### Task to complete
If a line in the data below contains "Created", copy it.

Dataset entries:

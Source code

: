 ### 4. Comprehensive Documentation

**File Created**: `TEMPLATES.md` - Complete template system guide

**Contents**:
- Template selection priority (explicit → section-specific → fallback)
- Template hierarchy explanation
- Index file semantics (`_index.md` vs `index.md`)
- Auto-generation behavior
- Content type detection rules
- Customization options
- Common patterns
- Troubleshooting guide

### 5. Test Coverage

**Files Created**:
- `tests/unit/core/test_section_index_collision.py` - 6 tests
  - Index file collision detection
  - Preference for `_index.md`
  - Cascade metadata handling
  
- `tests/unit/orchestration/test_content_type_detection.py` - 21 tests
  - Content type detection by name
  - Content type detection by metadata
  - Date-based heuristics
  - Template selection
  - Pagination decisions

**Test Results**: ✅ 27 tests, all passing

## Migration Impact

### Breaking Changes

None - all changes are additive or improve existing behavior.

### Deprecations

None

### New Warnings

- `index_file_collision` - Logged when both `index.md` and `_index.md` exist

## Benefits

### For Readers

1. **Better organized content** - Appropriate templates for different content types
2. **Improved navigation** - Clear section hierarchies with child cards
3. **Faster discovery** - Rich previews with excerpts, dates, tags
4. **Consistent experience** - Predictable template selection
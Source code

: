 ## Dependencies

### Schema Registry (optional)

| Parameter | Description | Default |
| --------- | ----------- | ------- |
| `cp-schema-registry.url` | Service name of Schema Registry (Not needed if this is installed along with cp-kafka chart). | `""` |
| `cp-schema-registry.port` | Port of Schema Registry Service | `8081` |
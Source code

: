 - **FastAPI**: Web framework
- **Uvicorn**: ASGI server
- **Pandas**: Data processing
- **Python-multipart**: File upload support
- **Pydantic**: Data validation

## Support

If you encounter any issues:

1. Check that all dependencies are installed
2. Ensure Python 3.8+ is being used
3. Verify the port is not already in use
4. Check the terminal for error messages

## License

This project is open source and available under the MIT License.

### The answer
**File Created**: `TEMPLATES.md` - Complete template system guide
**Files Created**:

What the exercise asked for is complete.